Un cas «ouvert à la discussion»

Depuis, rien, ou presque. Les jours s’égrènent et le silence s’installe. Aucune revendication officielle, aucune négociation n’ont été rendues publiques. Rien n’a filtré, tant du côté des autorités maliennes que françaises. Jusqu’au 29 septembre où un signe ténu, mais un signe tout de même, est apparu.

«L’otage n’a pas été attiré ni trompé, son cas [est de l’ordre de ce qui] peut être ouvert à la discussion», rapportait sur Twitter Wassim Nasr, journaliste à France 24 et spécialiste des réseaux jihadistes, qui citait une source directe d’Al-Qaeda au Maghreb islamique, parrain du Jnim.

L’interprétation de ces quelques mots permet de comprendre qu’Olivier Dubois a sans doute été piégé initialement par un groupe différent du Jnim, auquel il aurait ensuite été remis.

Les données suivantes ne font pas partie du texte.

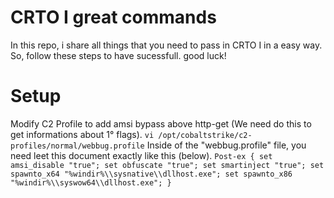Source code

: # CRTO I great commands

In this repo, i share all things that you need to pass in CRTO I in a easy way. So, follow these steps to have sucessfull. good luck!

# Setup 
Modify C2 Profile to add amsi bypass above http-get (We need do this to get informations about 1° flags).
``vi /opt/cobaltstrike/c2-profiles/normal/webbug.profile``
Inside of the "webbug.profile" file, you need leet this document exactly like this (below).
``
Post-ex {
set amsi_disable "true";
set obfuscate "true";
set smartinject "true"; set spawnto_x64 "%windir%\\sysnative\\dllhost.exe"; set
spawnto_x86 "%windir%\\syswow64\\dllhost.exe";
}
``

Et les mots «ouvert à la discussion» allument une lueur d’espoir pour ses proches pour qui l’attente et le manque d’informations sont insupportables.

Olivier s’était rendu à Gao dans l’idée de rencontrer Abdallah Ag Albakaye, un lieutenant de l’organisation islamiste armée, intermédiaire dans la hiérarchie. Des lettres, sur papier, à l’ancienne, avaient été échangées grâce à des intermédiaires. L’entretien devait se tenir dans un appartement situé dans la ville de Gao. Olivier a sans doute été enlevé alors qu’il pensait se rendre à ce rendez-vous.

Le geste très généreux des mairies françaises est symbolique. Ces grandes affiches, rappelant son sourire éclatant et son nom en grandes lettres ne suffiront pas pour rendre Olivier aux siens. Mais ces démonstrations publiques permettent à tous de ne pas oublier, de rappeler au public et aux autorités que le devoir d’informer est sacré, que pour cette mission d’information vitale en démocratie un homme a été privé de liberté.

Avec cette espérance aussi que, peut-être, d’une manière ou d’une autre, dans le désert de sable où il est retenu, Olivier recevra l’écho de la mobilisation, qu’il saura que ni ses proches ni ses confrères et consœurs ne l’oublient. Que nous l’attendons tous.